In the present study, we showed that the activity of SOD, CAT, and GPx decreased in the renal tissue after IR-induced hepatic injury. In agreement, one study reported that mRNA expression of SOD and CAT decreased following oxidative stress (28). It has been suggested that crocin protected the renal tissue against IR injury partly by increasing the antioxidant enzyme activities of SOD and CAT (5).

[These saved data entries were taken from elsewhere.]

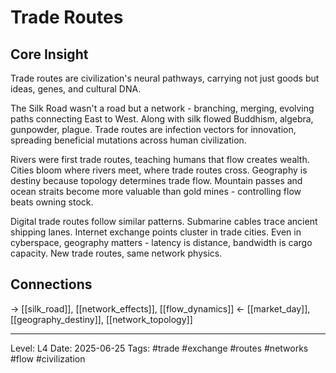 # Trade Routes

## Core Insight
Trade routes are civilization's neural pathways, carrying not just goods but ideas, genes, and cultural DNA.

The Silk Road wasn't a road but a network - branching, merging, evolving paths connecting East to West. Along with silk flowed Buddhism, algebra, gunpowder, plague. Trade routes are infection vectors for innovation, spreading beneficial mutations across human civilization.

Rivers were first trade routes, teaching humans that flow creates wealth. Cities bloom where rivers meet, where trade routes cross. Geography is destiny because topology determines trade flow. Mountain passes and ocean straits become more valuable than gold mines - controlling flow beats owning stock.

Digital trade routes follow similar patterns. Submarine cables trace ancient shipping lanes. Internet exchange points cluster in trade cities. Even in cyberspace, geography matters - latency is distance, bandwidth is cargo capacity. New trade routes, same network physics.

## Connections
→ [[silk_road]], [[network_effects]], [[flow_dynamics]]
← [[market_day]], [[geography_destiny]], [[network_topology]]

---
Level: L4
Date: 2025-06-25
Tags: #trade #exchange #routes #networks #flow #civilization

Recently, the authors have shown that crocin pretreatment protected the liver against IR-induced injury through increasing the activity of antioxidant enzymes (SOD, CAT, and GPx) in liver homogenate in rats (29). Moreover, in another study, authors demonstrated that crocin pretreatment protected the gastric mucosa against IR-induced insult via upregulating the mRNA expression and activity of antioxidant enzymes in rats (30). The present results also showed that the activity of all studied antioxidant enzymes (SOD, CAT, and GPx) increased after crocin pretreatment.

Conclusion

This study demonstrated that crocin pretreatment has renoprotective action following IR-induced hepatic injury through increasing the activity of antioxidant enzymes, improving renal function tests, and also improving histopathological changes in the kidney tissue. Therefore, this natural substance may be effective for perioperative hepatorenal problems.